The report says the initiatives established in the past years have failed to put workers and the unions that represent them in the centre of their programmes and therefore will fail to meaningfully address the industry’s safety issues. Unions and labour education organisations in Pakistan are calling for a mechanism modelled on the safety programme put into place in 2013 after Bangladesh’s deadly Rana Plaza building collapse.

The report highlights that although multiple initiatives aimed at addressing workplace safety have been initiated in Pakistan since 2012, all of them have limited transparency and none are enforceable. Most importantly, none of them have been developed with the participation of unions or other labour rights groups in Pakistan.

Worker representation is missing not only in their design, but also in their implementation and governance.

“Pakistan primarily produces low-priced items in garment manufacturing and does not rely on high-skilled workers or advanced technology. The country’s textile and garment workers come from a predominantly low education background,” the report observed. “The sector absorbs the largest segment of the workforce following the agricultural sector, where production is also characterised by low skill requirements and low technology. The textile and garment workers are generally from the low strata of society and many are originally from Pakistan’s rural areas.”

In Karachi, the country’s largest industrial base and most culturally diverse city, many workers come from migrant communities, ranging from Afghanistan, controversially-titled Bengali and Burmese migrants, and people from Khyber Pakhtunkhwa. These communities are extremely economically vulnerable and marginalised, the report says.

Brands and retailers continue to channel their energies through the very same corporate auditing schemes that have failed to meaningfully improve the industry or prevent mass casualties in the past. Pakistan’s government inspectorates remain understaffed, underfunded and unable to meaningfully cover a growing industry. In the meantime, workers continue to risk their lives in unsafe factories and mills every day.

The report urges brands and retailers sourcing from Pakistan to heed Pakistan’s labour movement’s calls to support the formation of a legally-binding agreement between apparel brands and local and global unions and labour rights groups to make workplaces safe. Such an agreement must draw upon lessons from the Accord on Fire and Building Safety in Bangladesh, which amounts to putting transparency, enforcement, commercial obligations, and worker participation at the centre of the programme.

It is essential for the safety of workers that local unions and other local workers’ rights organisations be involved in the conceptualization, design, governance, and implementation of any initiatives aimed at improving occupational health and safety in the country.

The report also recommends that Pakistan’s national and provincial governments take a series of steps to enhance compliance in factories that would not be covered by the foreseen labour-brand accord.

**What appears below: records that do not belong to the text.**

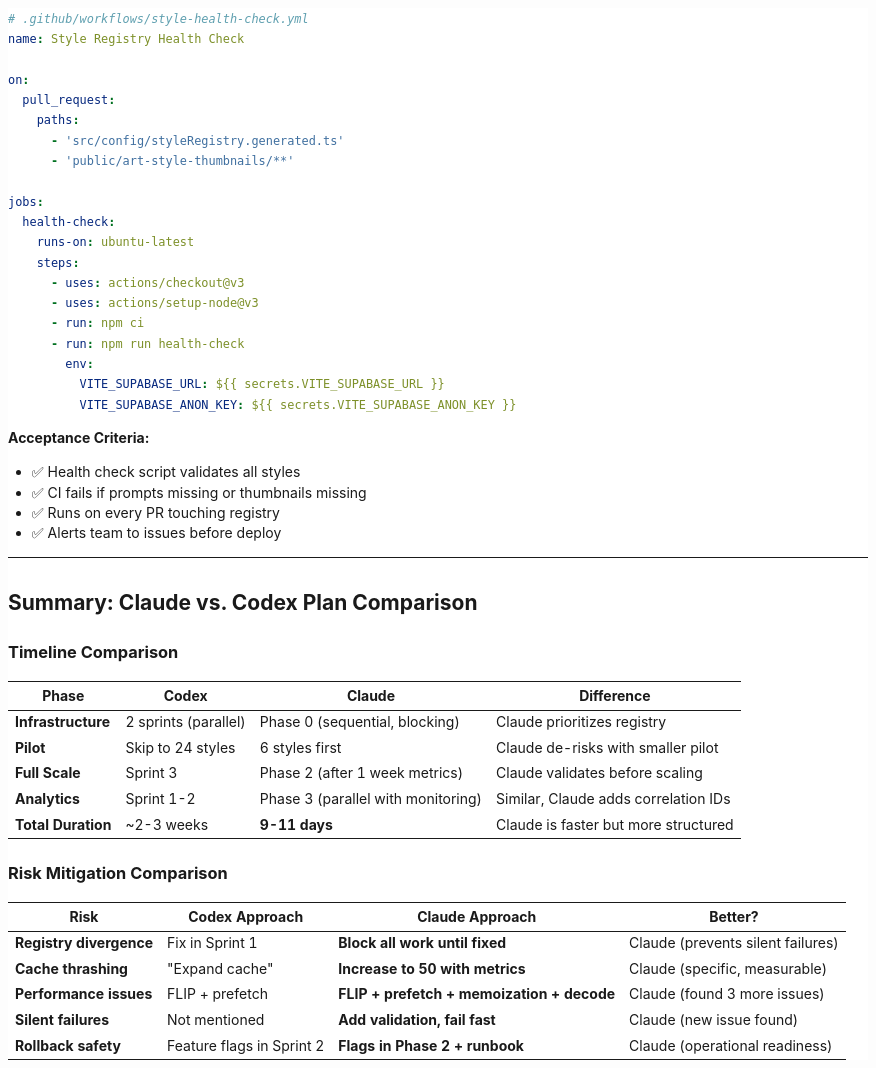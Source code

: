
 ```yaml
# .github/workflows/style-health-check.yml
name: Style Registry Health Check

on:
  pull_request:
    paths:
      - 'src/config/styleRegistry.generated.ts'
      - 'public/art-style-thumbnails/**'

jobs:
  health-check:
    runs-on: ubuntu-latest
    steps:
      - uses: actions/checkout@v3
      - uses: actions/setup-node@v3
      - run: npm ci
      - run: npm run health-check
        env:
          VITE_SUPABASE_URL: ${{ secrets.VITE_SUPABASE_URL }}
          VITE_SUPABASE_ANON_KEY: ${{ secrets.VITE_SUPABASE_ANON_KEY }}
```

**Acceptance Criteria:**
- ✅ Health check script validates all styles
- ✅ CI fails if prompts missing or thumbnails missing
- ✅ Runs on every PR touching registry
- ✅ Alerts team to issues before deploy

---

## Summary: Claude vs. Codex Plan Comparison

### Timeline Comparison

| Phase | Codex | Claude | Difference |
|-------|-------|--------|------------|
| **Infrastructure** | 2 sprints (parallel) | Phase 0 (sequential, blocking) | Claude prioritizes registry |
| **Pilot** | Skip to 24 styles | 6 styles first | Claude de-risks with smaller pilot |
| **Full Scale** | Sprint 3 | Phase 2 (after 1 week metrics) | Claude validates before scaling |
| **Analytics** | Sprint 1-2 | Phase 3 (parallel with monitoring) | Similar, Claude adds correlation IDs |
| **Total Duration** | ~2-3 weeks | **9-11 days** | Claude is faster but more structured |

### Risk Mitigation Comparison

| Risk | Codex Approach | Claude Approach | Better? |
|------|----------------|-----------------|---------|
| **Registry divergence** | Fix in Sprint 1 | **Block all work until fixed** | Claude (prevents silent failures) |
| **Cache thrashing** | "Expand cache" | **Increase to 50 with metrics** | Claude (specific, measurable) |
| **Performance issues** | FLIP + prefetch | **FLIP + prefetch + memoization + decode** | Claude (found 3 more issues) |
| **Silent failures** | Not mentioned | **Add validation, fail fast** | Claude (new issue found) |
| **Rollback safety** | Feature flags in Sprint 2 | **Flags in Phase 2 + runbook** | Claude (operational readiness) |
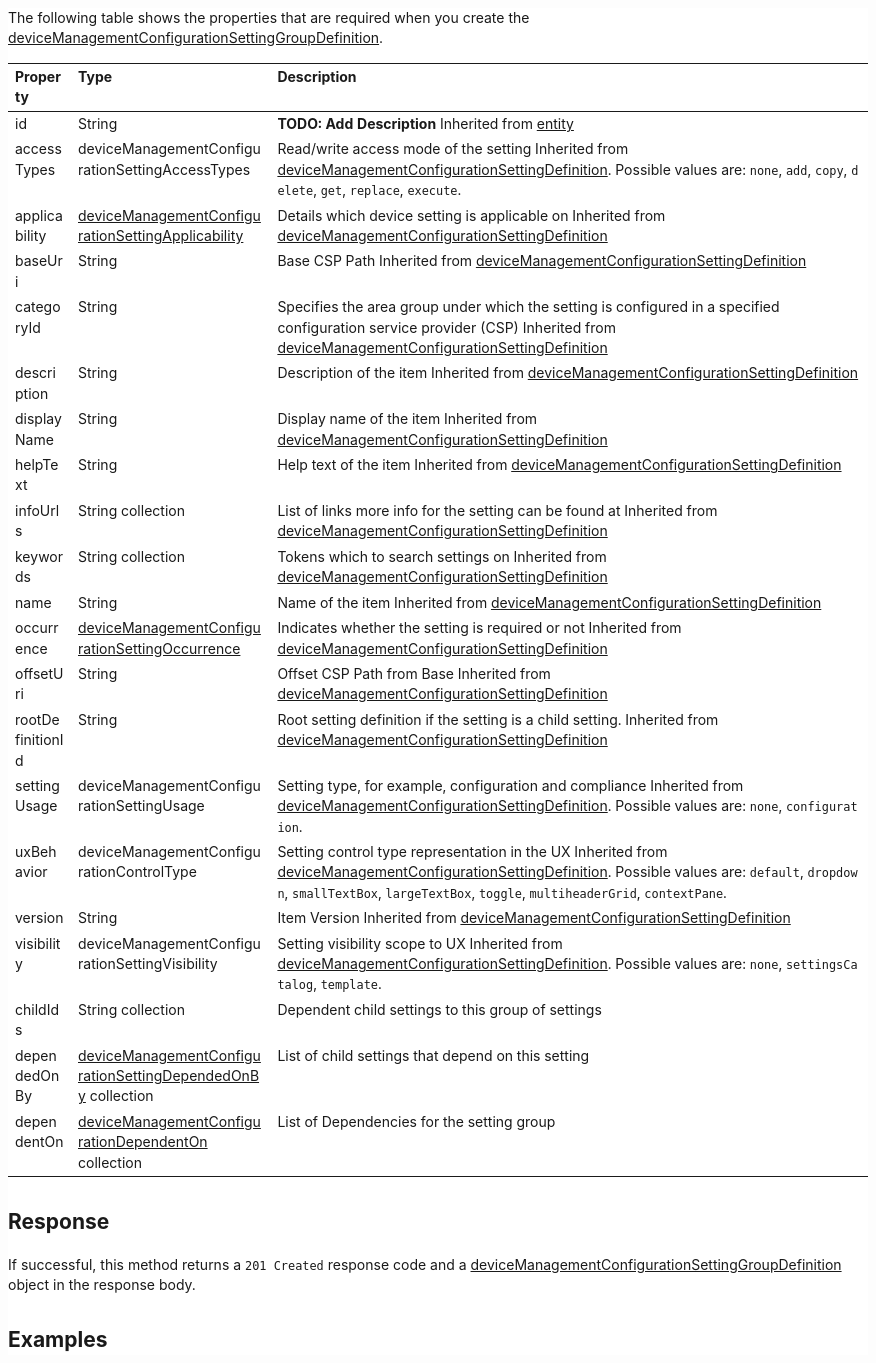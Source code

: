The following table shows the properties that are required when you create the [deviceManagementConfigurationSettingGroupDefinition](../resources/devicemanagementconfigurationsettinggroupdefinition.md).

|Property|Type|Description|
|:---|:---|:---|
|id|String|**TODO: Add Description** Inherited from [entity](../resources/entity.md)|
|accessTypes|deviceManagementConfigurationSettingAccessTypes|Read/write access mode of the setting Inherited from [deviceManagementConfigurationSettingDefinition](../resources/devicemanagementconfigurationsettingdefinition.md). Possible values are: `none`, `add`, `copy`, `delete`, `get`, `replace`, `execute`.|
|applicability|[deviceManagementConfigurationSettingApplicability](../resources/devicemanagementconfigurationsettingapplicability.md)|Details which device setting is applicable on Inherited from [deviceManagementConfigurationSettingDefinition](../resources/devicemanagementconfigurationsettingdefinition.md)|
|baseUri|String|Base CSP Path Inherited from [deviceManagementConfigurationSettingDefinition](../resources/devicemanagementconfigurationsettingdefinition.md)|
|categoryId|String|Specifies the area group under which the setting is configured in a specified configuration service provider (CSP) Inherited from [deviceManagementConfigurationSettingDefinition](../resources/devicemanagementconfigurationsettingdefinition.md)|
|description|String|Description of the item Inherited from [deviceManagementConfigurationSettingDefinition](../resources/devicemanagementconfigurationsettingdefinition.md)|
|displayName|String|Display name of the item Inherited from [deviceManagementConfigurationSettingDefinition](../resources/devicemanagementconfigurationsettingdefinition.md)|
|helpText|String|Help text of the item Inherited from [deviceManagementConfigurationSettingDefinition](../resources/devicemanagementconfigurationsettingdefinition.md)|
|infoUrls|String collection|List of links more info for the setting can be found at Inherited from [deviceManagementConfigurationSettingDefinition](../resources/devicemanagementconfigurationsettingdefinition.md)|
|keywords|String collection|Tokens which to search settings on Inherited from [deviceManagementConfigurationSettingDefinition](../resources/devicemanagementconfigurationsettingdefinition.md)|
|name|String|Name of the item Inherited from [deviceManagementConfigurationSettingDefinition](../resources/devicemanagementconfigurationsettingdefinition.md)|
|occurrence|[deviceManagementConfigurationSettingOccurrence](../resources/devicemanagementconfigurationsettingoccurrence.md)|Indicates whether the setting is required or not Inherited from [deviceManagementConfigurationSettingDefinition](../resources/devicemanagementconfigurationsettingdefinition.md)|
|offsetUri|String|Offset CSP Path from Base Inherited from [deviceManagementConfigurationSettingDefinition](../resources/devicemanagementconfigurationsettingdefinition.md)|
|rootDefinitionId|String|Root setting definition if the setting is a child setting. Inherited from [deviceManagementConfigurationSettingDefinition](../resources/devicemanagementconfigurationsettingdefinition.md)|
|settingUsage|deviceManagementConfigurationSettingUsage|Setting type, for example, configuration and compliance Inherited from [deviceManagementConfigurationSettingDefinition](../resources/devicemanagementconfigurationsettingdefinition.md). Possible values are: `none`, `configuration`.|
|uxBehavior|deviceManagementConfigurationControlType|Setting control type representation in the UX Inherited from [deviceManagementConfigurationSettingDefinition](../resources/devicemanagementconfigurationsettingdefinition.md). Possible values are: `default`, `dropdown`, `smallTextBox`, `largeTextBox`, `toggle`, `multiheaderGrid`, `contextPane`.|
|version|String|Item Version Inherited from [deviceManagementConfigurationSettingDefinition](../resources/devicemanagementconfigurationsettingdefinition.md)|
|visibility|deviceManagementConfigurationSettingVisibility|Setting visibility scope to UX Inherited from [deviceManagementConfigurationSettingDefinition](../resources/devicemanagementconfigurationsettingdefinition.md). Possible values are: `none`, `settingsCatalog`, `template`.|
|childIds|String collection|Dependent child settings to this group of settings|
|dependedOnBy|[deviceManagementConfigurationSettingDependedOnBy](../resources/devicemanagementconfigurationsettingdependedonby.md) collection|List of child settings that depend on this setting|
|dependentOn|[deviceManagementConfigurationDependentOn](../resources/devicemanagementconfigurationdependenton.md) collection|List of Dependencies for the setting group|



## Response

If successful, this method returns a `201 Created` response code and a [deviceManagementConfigurationSettingGroupDefinition](../resources/devicemanagementconfigurationsettinggroupdefinition.md) object in the response body.

## Examples
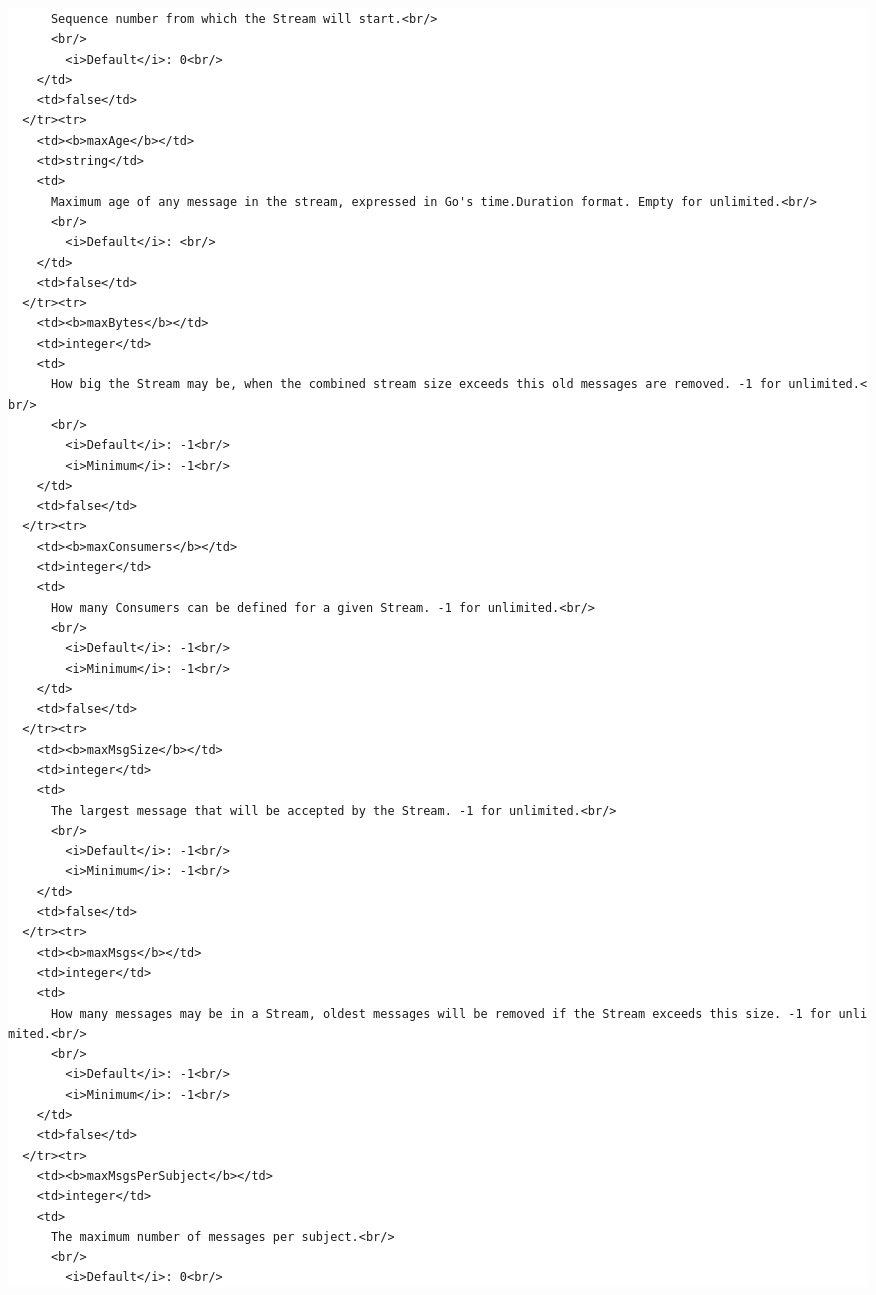           Sequence number from which the Stream will start.<br/>
          <br/>
            <i>Default</i>: 0<br/>
        </td>
        <td>false</td>
      </tr><tr>
        <td><b>maxAge</b></td>
        <td>string</td>
        <td>
          Maximum age of any message in the stream, expressed in Go's time.Duration format. Empty for unlimited.<br/>
          <br/>
            <i>Default</i>: <br/>
        </td>
        <td>false</td>
      </tr><tr>
        <td><b>maxBytes</b></td>
        <td>integer</td>
        <td>
          How big the Stream may be, when the combined stream size exceeds this old messages are removed. -1 for unlimited.<br/>
          <br/>
            <i>Default</i>: -1<br/>
            <i>Minimum</i>: -1<br/>
        </td>
        <td>false</td>
      </tr><tr>
        <td><b>maxConsumers</b></td>
        <td>integer</td>
        <td>
          How many Consumers can be defined for a given Stream. -1 for unlimited.<br/>
          <br/>
            <i>Default</i>: -1<br/>
            <i>Minimum</i>: -1<br/>
        </td>
        <td>false</td>
      </tr><tr>
        <td><b>maxMsgSize</b></td>
        <td>integer</td>
        <td>
          The largest message that will be accepted by the Stream. -1 for unlimited.<br/>
          <br/>
            <i>Default</i>: -1<br/>
            <i>Minimum</i>: -1<br/>
        </td>
        <td>false</td>
      </tr><tr>
        <td><b>maxMsgs</b></td>
        <td>integer</td>
        <td>
          How many messages may be in a Stream, oldest messages will be removed if the Stream exceeds this size. -1 for unlimited.<br/>
          <br/>
            <i>Default</i>: -1<br/>
            <i>Minimum</i>: -1<br/>
        </td>
        <td>false</td>
      </tr><tr>
        <td><b>maxMsgsPerSubject</b></td>
        <td>integer</td>
        <td>
          The maximum number of messages per subject.<br/>
          <br/>
            <i>Default</i>: 0<br/>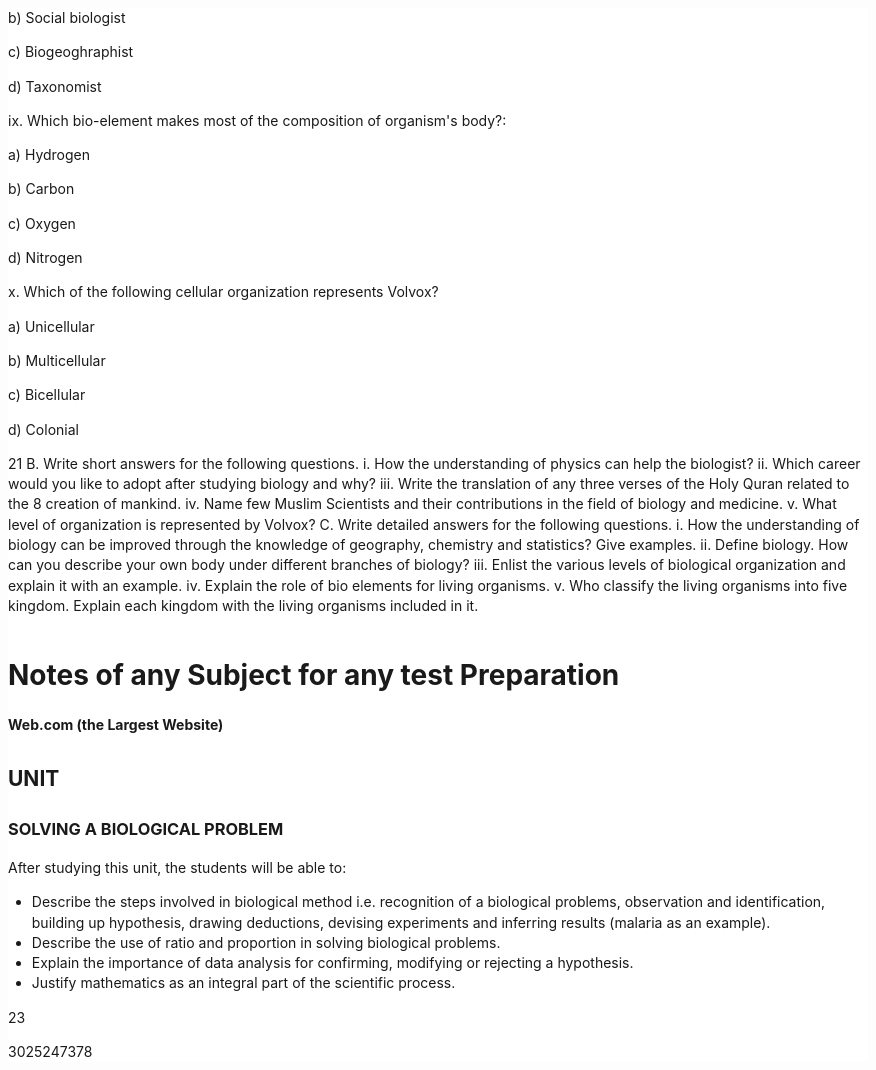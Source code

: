 b) Social biologist

c) Biogeoghraphist

d) Taxonomist

ix. Which bio-element makes most of the composition of organism's body?:

a) Hydrogen

b) Carbon

c) Oxygen

d) Nitrogen

x. Which of the following cellular organization represents Volvox?

a) Unicellular

b) Multicellular

c) Bicellular

d) Colonial

21
B. Write short answers for the following questions.
i. How the understanding of physics can help the biologist?
ii. Which career would you like to adopt after studying biology and why?
iii. Write the translation of any three verses of the Holy Quran related to the 8 creation of mankind.
iv. Name few Muslim Scientists and their contributions in the field of biology and medicine.
v. What level of organization is represented by Volvox?
C. Write detailed answers for the following questions.
i. How the understanding of biology can be improved through the knowledge of geography, chemistry and statistics? Give examples.
ii. Define biology. How can you describe your own body under different branches of biology?
iii. Enlist the various levels of biological organization and explain it with an example.
iv. Explain the role of bio elements for living organisms.
v. Who classify the living organisms into five kingdom. Explain each kingdom with the living organisms included in it.
# Notes of any Subject for any test Preparation

**Web.com (the Largest Website)**

## UNIT

### SOLVING A BIOLOGICAL PROBLEM

After studying this unit, the students will be able to:

- Describe the steps involved in biological method i.e. recognition of a biological problems, observation and identification, building up hypothesis, drawing deductions, devising experiments and inferring results (malaria as an example).
- Describe the use of ratio and proportion in solving biological problems.
- Explain the importance of data analysis for confirming, modifying or rejecting a hypothesis.
- Justify mathematics as an integral part of the scientific process.

23

3025247378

The report states that governments in countries that headquarter major garment brands and retailers can and must end unaccountable self-monitoring by major actors in the garment industry by putting in place mandatory human rights due diligence legislation, thus enforcing supply chain accountability. To make a real difference in the field of worker safety, social auditing firms must furthermore be held liable for faulty audits that might cost lives.